Warum Biotechs wie CRXX eine schöne Pennystock-Spekulation sein können

J. Christoph Amberger in Baltimore in Traders Daily zum Thema Aktien
vom


CombinatoRX (Nasdaq-Kürzel: CRXX) ist eine Biotech-Gesellschaft mit einem neuen Ansatz bei der Entwicklung von Präparaten. Diesen Ansatz nennen die "developing synergistic combination pharmaceuticals".

Im Klartext: Die Präparate von CombinatoRX zielen darauf ab, nicht nur eins, sondern verschiedene Symptome oder Krankheiten behandeln zu können.

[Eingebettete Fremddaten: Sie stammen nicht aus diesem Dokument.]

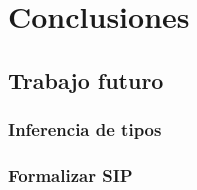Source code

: \documentclass[]{report}
\begin{document}
	\chapter{Conclusiones}
	
	\section{Trabajo futuro}
	\subsection{Inferencia de tipos}
	\subsection{Formalizar SIP}
	
	
	\printbibliography
	
\end{document}
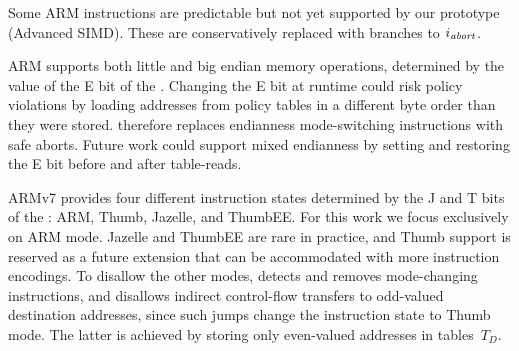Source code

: 
{%
    Some ARM instructions are predictable but not yet supported by our prototype (\eg Advanced SIMD).
    These are conservatively replaced with branches to $\mai$.

    ARM supports both little and big endian memory operations, determined by the value of the E bit of the \CPSR.
    Changing the E bit at runtime could risk policy violations by loading addresses from policy tables in a different byte order than they were stored.
    \pname therefore replaces endianness mode-switching instructions with safe aborts.
    Future work could support mixed endianness by setting and restoring the E bit before and after table-reads.

    ARMv7 provides four different instruction states determined by the J and T bits of the \CPSR: ARM, Thumb, Jazelle, and ThumbEE.
    For this work we focus exclusively on ARM mode.
    Jazelle and ThumbEE are rare in practice, and Thumb support is reserved as a future extension that can be accommodated with more instruction encodings.
    To disallow the other modes, \pname detects and removes mode-changing instructions, and disallows indirect control-flow transfers to odd-valued destination addresses, since such jumps change the instruction state to Thumb mode.
    The latter is achieved by storing only even-valued addresses in tables~$T_D$.

}
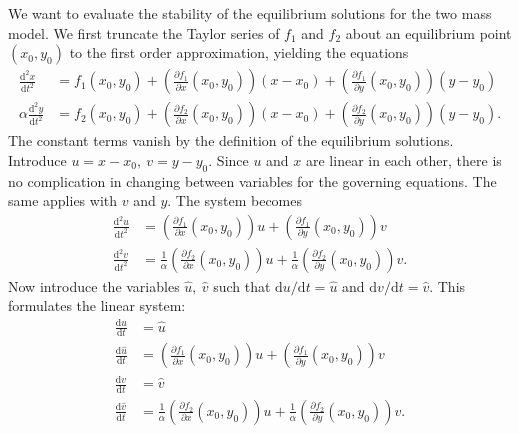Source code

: \documentclass{report}
\begin{document}
We want to evaluate the stability of the equilibrium solutions for the two mass model.
We first truncate the Taylor series of \(f_1\) and \(f_2\) about an equilibrium point \((x_0,y_0)\) to the first order approximation, yielding the equations
\begin{equation}
    \begin{aligned}
        \frac{\mathrm{d}^2x}{\mathrm{d}t^2} &= f_1(x_0,y_0) + \left(\frac{\partial f_1}{\partial x}(x_0,y_0)\right)(x-x_0) + \left(\frac{\partial f_1}{\partial y}(x_0,y_0)\right)(y-y_0) \\
        \alpha\frac{\mathrm{d}^2y}{\mathrm{d}t^2} &= f_2(x_0,y_0) + \left(\frac{\partial f_2}{\partial x}(x_0,y_0)\right)(x-x_0) + \left(\frac{\partial f_2}{\partial y}(x_0,y_0)\right)(y-y_0).
    \end{aligned}
\end{equation}
The constant terms vanish by the definition of the equilibrium solutions.
Introduce \(u = x-x_0,~v=y-y_0\).
Since $u$ and $x$ are linear in each other, there is no complication in changing between variables for the governing equations.
The same applies with $v$ and $y$.
The system becomes
\begin{equation}
    \begin{aligned}
        \frac{\mathrm{d}^2u}{\mathrm{d}t^2} &= \left(\frac{\partial f_1}{\partial x}(x_0,y_0)\right)u + \left(\frac{\partial f_1}{\partial y}(x_0,y_0)\right)v \\
        \frac{\mathrm{d}^2v}{\mathrm{d}t^2} &= \frac{1}{\alpha}\left(\frac{\partial f_2}{\partial x}(x_0,y_0)\right)u + \frac{1}{\alpha}\left(\frac{\partial f_2}{\partial y}(x_0,y_0)\right)v.
    \end{aligned}
\end{equation}
Now introduce the variables $\hat{u},~\hat{v}$ such that \(\mathrm{d}u/\mathrm{d}t = \hat{u}\) and \(\mathrm{d}v/\mathrm{d}t = \hat{v}\). This formulates the linear system:
\begin{equation}
    \begin{aligned}
        \frac{\mathrm{d}u}{\mathrm{d}t} &= \hat{u} \\
        \frac{\mathrm{d}\hat{u}}{\mathrm{d}t} &= \left(\frac{\partial f_1}{\partial x}(x_0,y_0)\right)u + \left(\frac{\partial f_1}{\partial y}(x_0,y_0)\right)v \\
        \frac{\mathrm{d}v}{\mathrm{d}t} &= \hat{v} \\
        \frac{\mathrm{d}\hat{v}}{\mathrm{d}t} &= \frac{1}{\alpha}\left(\frac{\partial f_2}{\partial x}(x_0,y_0)\right)u + \frac{1}{\alpha}\left(\frac{\partial f_2}{\partial y}(x_0,y_0)\right)v.
    \end{aligned}
\end{equation}
\end{document}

Und die Aktien sind großartig für eine "Pennystock"-Spekulation!

Das Unternehmen ist gut in dem, was es tut: CRXX hat ein Portfolio aus vier Produktkandidaten, die entweder Phase IIa der klinischen Tests bereits abgeschlossen haben oder in der Phase davor sind. Die Präparate zielen jeweils auf verschiedene Krankheiten wie chronische Schmerzen, Stoffwechselkrankheiten sowie lokale Hautkrankheiten.

Das Unternehmen hat sich auch damit einen Namen gemacht, dass es dabei ist, mit einem sehr erfolgreichen Privatunternehmen namens Neuromed zu fusionieren. Und hier wird es interessant.

Denn diesen Monat ist der Kurs von CRXX deutlich gefallen - nachdem die US-Aufsichtsbehörde FDA dem Unternehmen mitgeteilt hatte, dass es Probleme mit der Zulassung eines Präparates gibt.

Am 30. Juni hatte CRXX der Fusion mit Neuromed Pharmaceuticals zugestimmt. CRXX soll 36 Mio. Neue Aktien ausgaben, welche die Neuromed Besitzer erhalten sollen. Wie viel Prozent die CRXX Aktionäre am neuen, fusionierten Unternehmen erhalten werden, hängt mit „Exalgo" zusammen. Konkret:

Das hat etwas mit der Zulassung des Präparates namens Exalgo zu tun: Denn der Anteil der CRXX Aktionäre am fusionierten Unternehmen ist abhängig von dieser Genehmigung. Wenn das Präparat Exalgo vor dem 31.12.09 genehmigt werden sollte, dann werden die CRXX Aktionäre rund 30% des fusionierten Unternehmens halten. Wenn die Zustimmung zwischen dem 1.1.2010 und dem 30.9.2010 erfolgt, dann werden die CRXX Aktionäre rund 40% erhalten. Und wenn sie zwischen 1.10.2010 und 31.10.2010 erfolgt, erhalten sie rund 60%.

Nun hängt es davon ab, ob und wann Exalgo genehmigt wird.